Deflagration to Detonation Transition from a Venting Pipe

Abstract
A study has been made of the venting of a fast flame (100–800ms−1) in a round ignition pipe (140 mm 1 D.) into a semispherical vessel containing a mixture of the same composition and initial pressure. Under certain conditions the flame jet emerging from the pipe interacts with the remains of an unburned starting ring vortex set into motion by the accelerating flame front, and the subsequent intense combustion leads to the initiation of an unconfined detonation inside the vessel. A parametric investigation of this phenomenon in nitrogen-diluted (29.4−68.4%) stoichiometric mixtures of propane/oxygen has been carried out for a range of exit orifice diameters (50, 101 and 140mm) under 0.4 and 1 aim initial pressure. A small number of atmospheric pressure experiments have also been conducted with nitrogen-diluted (33.3−57.1%) stoichiometric methane/oxygen mixtures.
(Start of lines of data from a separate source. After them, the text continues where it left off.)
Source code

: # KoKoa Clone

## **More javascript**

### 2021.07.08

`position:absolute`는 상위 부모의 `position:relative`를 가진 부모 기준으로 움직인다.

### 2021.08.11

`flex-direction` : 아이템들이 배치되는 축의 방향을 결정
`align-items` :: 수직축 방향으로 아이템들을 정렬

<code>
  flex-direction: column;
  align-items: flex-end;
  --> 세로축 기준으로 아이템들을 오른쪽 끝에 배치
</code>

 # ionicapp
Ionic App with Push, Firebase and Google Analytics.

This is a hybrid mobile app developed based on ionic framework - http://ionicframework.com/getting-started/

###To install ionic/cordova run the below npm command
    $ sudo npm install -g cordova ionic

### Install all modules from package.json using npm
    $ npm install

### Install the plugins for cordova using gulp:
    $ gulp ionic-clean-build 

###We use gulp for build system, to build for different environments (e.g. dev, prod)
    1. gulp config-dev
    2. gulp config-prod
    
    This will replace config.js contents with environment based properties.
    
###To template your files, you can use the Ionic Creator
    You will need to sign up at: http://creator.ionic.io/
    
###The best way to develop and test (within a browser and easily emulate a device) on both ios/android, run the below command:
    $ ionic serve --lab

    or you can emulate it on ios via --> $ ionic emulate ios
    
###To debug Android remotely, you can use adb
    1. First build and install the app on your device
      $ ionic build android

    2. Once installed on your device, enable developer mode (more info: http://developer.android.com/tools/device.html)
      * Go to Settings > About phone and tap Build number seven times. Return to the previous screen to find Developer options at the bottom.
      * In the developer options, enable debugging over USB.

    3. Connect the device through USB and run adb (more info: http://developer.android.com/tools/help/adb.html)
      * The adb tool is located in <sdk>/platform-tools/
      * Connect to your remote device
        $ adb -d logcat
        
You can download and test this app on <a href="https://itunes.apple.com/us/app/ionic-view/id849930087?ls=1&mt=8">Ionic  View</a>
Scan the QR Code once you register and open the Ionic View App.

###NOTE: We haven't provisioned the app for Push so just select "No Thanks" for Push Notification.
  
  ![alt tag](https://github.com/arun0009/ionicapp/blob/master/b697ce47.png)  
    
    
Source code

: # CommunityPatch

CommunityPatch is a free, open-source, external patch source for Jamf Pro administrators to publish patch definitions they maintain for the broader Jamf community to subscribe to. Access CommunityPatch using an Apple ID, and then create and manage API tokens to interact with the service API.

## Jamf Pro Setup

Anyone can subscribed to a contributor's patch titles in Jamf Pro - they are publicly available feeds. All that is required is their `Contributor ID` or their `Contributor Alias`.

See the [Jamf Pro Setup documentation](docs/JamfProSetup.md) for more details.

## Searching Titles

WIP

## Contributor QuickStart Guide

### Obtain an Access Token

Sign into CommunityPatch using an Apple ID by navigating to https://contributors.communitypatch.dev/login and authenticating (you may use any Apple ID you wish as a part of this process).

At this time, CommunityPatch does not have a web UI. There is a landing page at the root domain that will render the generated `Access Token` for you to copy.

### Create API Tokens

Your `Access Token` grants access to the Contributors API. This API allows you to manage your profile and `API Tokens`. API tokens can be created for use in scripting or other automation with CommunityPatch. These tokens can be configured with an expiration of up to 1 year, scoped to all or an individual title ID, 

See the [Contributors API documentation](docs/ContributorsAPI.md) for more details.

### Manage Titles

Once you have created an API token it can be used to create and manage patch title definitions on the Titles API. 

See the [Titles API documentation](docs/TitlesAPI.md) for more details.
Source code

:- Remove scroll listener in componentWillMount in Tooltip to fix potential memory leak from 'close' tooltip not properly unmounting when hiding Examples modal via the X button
A criterion, based on the notion of a critical Damköhler number and minimum energy release requirement, has been suggested for the initiation of unconfined detonation by a venting jet flame. All our experimental results for a given initial pressure and fuel may be collapsed to a single curve, separating conditions leading to detonation from those which do not. The critical orifice diameter below which a transition to unconfined detonation does not occur reduces for a venting fast flame by comparison with a steady detonation wave.